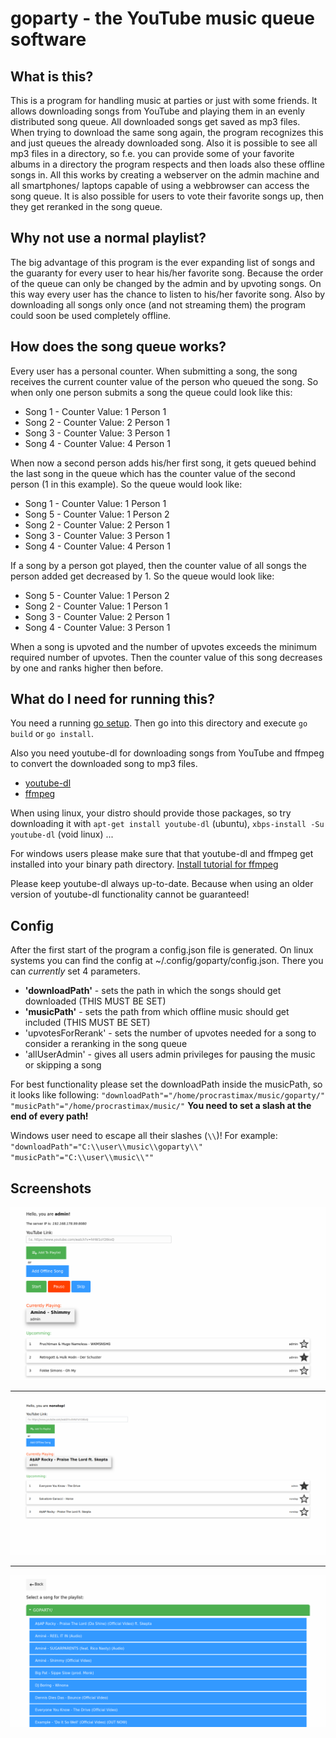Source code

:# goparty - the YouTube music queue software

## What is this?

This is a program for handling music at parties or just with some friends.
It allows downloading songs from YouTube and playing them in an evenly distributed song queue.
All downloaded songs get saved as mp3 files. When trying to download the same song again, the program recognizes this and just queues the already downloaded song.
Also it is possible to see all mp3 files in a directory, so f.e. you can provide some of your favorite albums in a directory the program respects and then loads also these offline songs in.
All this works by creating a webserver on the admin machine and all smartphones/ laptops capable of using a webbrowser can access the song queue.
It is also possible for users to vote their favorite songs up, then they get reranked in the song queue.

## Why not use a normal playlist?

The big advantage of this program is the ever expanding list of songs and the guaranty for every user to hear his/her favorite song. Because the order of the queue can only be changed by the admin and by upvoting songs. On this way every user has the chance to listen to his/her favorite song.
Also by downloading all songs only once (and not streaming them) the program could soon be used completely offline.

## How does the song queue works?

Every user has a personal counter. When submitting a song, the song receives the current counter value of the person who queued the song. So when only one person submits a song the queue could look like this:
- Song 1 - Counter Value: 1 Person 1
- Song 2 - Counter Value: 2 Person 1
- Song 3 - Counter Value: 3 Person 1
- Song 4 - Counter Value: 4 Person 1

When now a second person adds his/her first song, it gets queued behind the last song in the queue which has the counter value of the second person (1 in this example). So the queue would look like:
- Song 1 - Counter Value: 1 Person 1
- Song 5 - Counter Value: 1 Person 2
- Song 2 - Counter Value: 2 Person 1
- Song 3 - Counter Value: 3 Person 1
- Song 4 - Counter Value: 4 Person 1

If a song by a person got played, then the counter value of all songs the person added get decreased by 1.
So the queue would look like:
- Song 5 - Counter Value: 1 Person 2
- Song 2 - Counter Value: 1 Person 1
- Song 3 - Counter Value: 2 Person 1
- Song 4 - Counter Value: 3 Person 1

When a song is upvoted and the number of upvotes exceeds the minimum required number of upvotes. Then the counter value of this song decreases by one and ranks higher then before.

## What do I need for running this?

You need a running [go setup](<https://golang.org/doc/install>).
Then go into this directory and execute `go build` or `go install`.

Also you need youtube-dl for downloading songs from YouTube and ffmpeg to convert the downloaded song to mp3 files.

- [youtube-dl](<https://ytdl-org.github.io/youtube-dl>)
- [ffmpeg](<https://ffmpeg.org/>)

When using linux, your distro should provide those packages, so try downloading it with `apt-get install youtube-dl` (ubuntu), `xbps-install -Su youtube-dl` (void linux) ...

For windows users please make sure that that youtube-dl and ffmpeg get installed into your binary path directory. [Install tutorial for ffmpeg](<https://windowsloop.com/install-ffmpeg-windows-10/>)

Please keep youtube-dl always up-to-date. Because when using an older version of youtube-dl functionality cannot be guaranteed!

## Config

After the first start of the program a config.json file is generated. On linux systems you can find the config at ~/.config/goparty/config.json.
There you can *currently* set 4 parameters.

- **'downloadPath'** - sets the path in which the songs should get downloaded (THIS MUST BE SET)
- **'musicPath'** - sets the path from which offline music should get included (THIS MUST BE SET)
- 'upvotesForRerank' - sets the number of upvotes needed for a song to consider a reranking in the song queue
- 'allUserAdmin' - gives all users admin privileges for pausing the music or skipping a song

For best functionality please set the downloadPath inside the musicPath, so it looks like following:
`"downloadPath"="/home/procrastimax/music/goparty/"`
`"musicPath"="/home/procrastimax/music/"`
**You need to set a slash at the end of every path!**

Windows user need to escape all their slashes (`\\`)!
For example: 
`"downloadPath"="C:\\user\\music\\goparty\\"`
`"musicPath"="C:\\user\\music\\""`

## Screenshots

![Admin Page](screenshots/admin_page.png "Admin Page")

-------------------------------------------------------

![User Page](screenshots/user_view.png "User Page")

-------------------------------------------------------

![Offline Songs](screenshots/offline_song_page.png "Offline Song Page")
==================================================
● Activity
Select and copy every line from the records that includes the word "downloaded".

● Output of the exercise
All downloaded songs get saved as mp3 files. When trying to download the same song again, the program recognizes this and just queues the already downloaded song.
Also you need youtube-dl for downloading songs from YouTube and ffmpeg to convert the downloaded song to mp3 files.
- **'downloadPath'** - sets the path in which the songs should get downloaded (THIS MUST BE SET)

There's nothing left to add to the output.